Despite being on lockdown I’ve not done a massive amount in the garden this week. Amy has been painting the kitchen so I’ve just done a few jobs over the week. The lawn has had its first mow now the lawn crocus are dying down. The bare patches are gradually recovering from building work last year. The dark-leaved cherry has finished flowering so I’ve given it a prune before the flowers underneath make it harder to get around it. The dahlia seeds went in at the start of the week. I have gone with Bishop’s Children again and a cactus mix. The cactus mix is already showing green signs of germination. Hopefully, the Bishop’s Children will catch up soon. The seagulls continue to be pains. They have taken to digging plants out. I’m not sure if they are after nest material or food while they are missing their usual fish and chips but they have become a bit of a menace. So far I’ve managed to replant much of what they’ve dug out but I need a solution to the issue.
1. Geranium phaeum
The first burst of the geranium flowers are out one on the phaeum varieties. These came to me from divisions of my mums, which I think had come to her through my aunty. They are a small purple variety. It gets numerous flowers all over. not particularly showy but popular with the insects. This is acting as ground cover around the Sambucus nigra.
2. Tulip ‘candy prince’
This tulip came as part of a Morrison’s pink set I bought to please Alice. Not the most exciting form and too pale to be that exciting on there own. They came with bright pink hyacinths and if they came through together it would probably make for an exciting combination but right now they are in a section of the border where they aren’t really standing out in any major way.
3. Clematis Montana
This Clematis Montana grows over the fence from my neighbours. It puts on a glorious display but needs a bit of a trim after flowering. The bees have loved it.
4. Farmer Macy order
I put in an order with Farmer Gracy for an iris and a dahlia a few weeks back. The dahlia is Black Jack. I ordered this one as I was meant to get it as part of a Sarah Raven collection of dark dahlias for pots. But, this one had issues with supply so I never got it. The other two were spectacular so I wanted to get my hands on this one. The Iris is a bearded iris ‘Batik’. This looks to be a stunning blue variety with white speckles. Hopefully, these will feature later in the season. I’d like to comment on how well it was all packaged. The bulbs come in a nice breathable box and are packaged within paper bags. No unnessecary plastic waste.
5. Newsagent bargains
I found these at one of the local newsagents while doing the milk run. They were dirt cheap and not options I’d normally go with but these are unusual times. The tray of begonias are something I’ve never bothered with but having grown lots of these in my work at the garden centre I was feeling it was a shame I wouldn’t end up with any of my own now. The Fuschia is ‘Claudia’. This is a pale pink trailer intended to go alongside another trailing white variety I’ve already got. Then the dark-leaved plant I’m assuming is a dahlia as it has the look of the Bishop’s children I grew last year. Lots of brash plants to add colour this year.

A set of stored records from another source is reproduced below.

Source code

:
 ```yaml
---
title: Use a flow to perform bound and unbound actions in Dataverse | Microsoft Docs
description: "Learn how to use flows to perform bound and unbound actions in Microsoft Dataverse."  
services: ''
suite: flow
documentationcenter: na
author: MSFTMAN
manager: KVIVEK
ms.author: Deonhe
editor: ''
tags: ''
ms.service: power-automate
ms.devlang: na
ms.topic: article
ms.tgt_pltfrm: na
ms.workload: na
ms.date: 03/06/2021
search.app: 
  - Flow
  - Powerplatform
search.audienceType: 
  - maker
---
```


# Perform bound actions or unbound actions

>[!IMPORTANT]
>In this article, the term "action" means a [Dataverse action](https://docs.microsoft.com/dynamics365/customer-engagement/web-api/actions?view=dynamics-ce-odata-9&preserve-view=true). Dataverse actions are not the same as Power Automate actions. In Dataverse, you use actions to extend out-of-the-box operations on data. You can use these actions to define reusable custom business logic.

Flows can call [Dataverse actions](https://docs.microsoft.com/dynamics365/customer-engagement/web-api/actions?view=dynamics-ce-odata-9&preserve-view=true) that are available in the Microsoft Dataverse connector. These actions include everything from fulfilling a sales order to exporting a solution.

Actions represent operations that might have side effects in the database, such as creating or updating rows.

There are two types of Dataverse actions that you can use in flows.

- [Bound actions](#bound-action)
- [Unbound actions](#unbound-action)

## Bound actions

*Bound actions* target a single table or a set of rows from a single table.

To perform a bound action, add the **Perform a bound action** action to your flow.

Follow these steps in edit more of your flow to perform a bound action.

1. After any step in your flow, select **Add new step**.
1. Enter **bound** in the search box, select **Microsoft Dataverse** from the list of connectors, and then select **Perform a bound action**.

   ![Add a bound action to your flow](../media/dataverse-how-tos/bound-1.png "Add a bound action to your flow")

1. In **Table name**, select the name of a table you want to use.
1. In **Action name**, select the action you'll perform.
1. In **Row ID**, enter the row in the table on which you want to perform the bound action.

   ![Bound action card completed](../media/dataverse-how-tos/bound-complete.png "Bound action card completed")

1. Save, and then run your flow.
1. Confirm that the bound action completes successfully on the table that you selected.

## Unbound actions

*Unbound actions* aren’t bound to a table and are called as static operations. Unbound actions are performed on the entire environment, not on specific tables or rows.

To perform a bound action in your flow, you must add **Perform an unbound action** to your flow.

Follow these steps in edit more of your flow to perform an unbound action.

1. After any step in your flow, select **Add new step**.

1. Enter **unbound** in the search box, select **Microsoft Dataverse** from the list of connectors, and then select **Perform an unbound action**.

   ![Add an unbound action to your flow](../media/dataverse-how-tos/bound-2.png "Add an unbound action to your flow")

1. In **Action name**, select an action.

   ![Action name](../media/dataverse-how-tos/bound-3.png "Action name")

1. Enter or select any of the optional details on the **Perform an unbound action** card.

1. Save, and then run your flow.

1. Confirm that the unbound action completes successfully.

6. Tulip ‘Queen of the night’
These must be one of the most featured tulips on six on Saturday posts but with good reason. They are stunners and reliably come up.
I hope you’ve enjoyed my six this week. If you fancy taking part check the participant guide. I need to carry on watering as it’s very dry though we now have rain forecast. Lots of the seedlings need potting on and looking to make another plot on a plate. Enjoy your weekends and I hope you’re all keeping your sanity through all of this.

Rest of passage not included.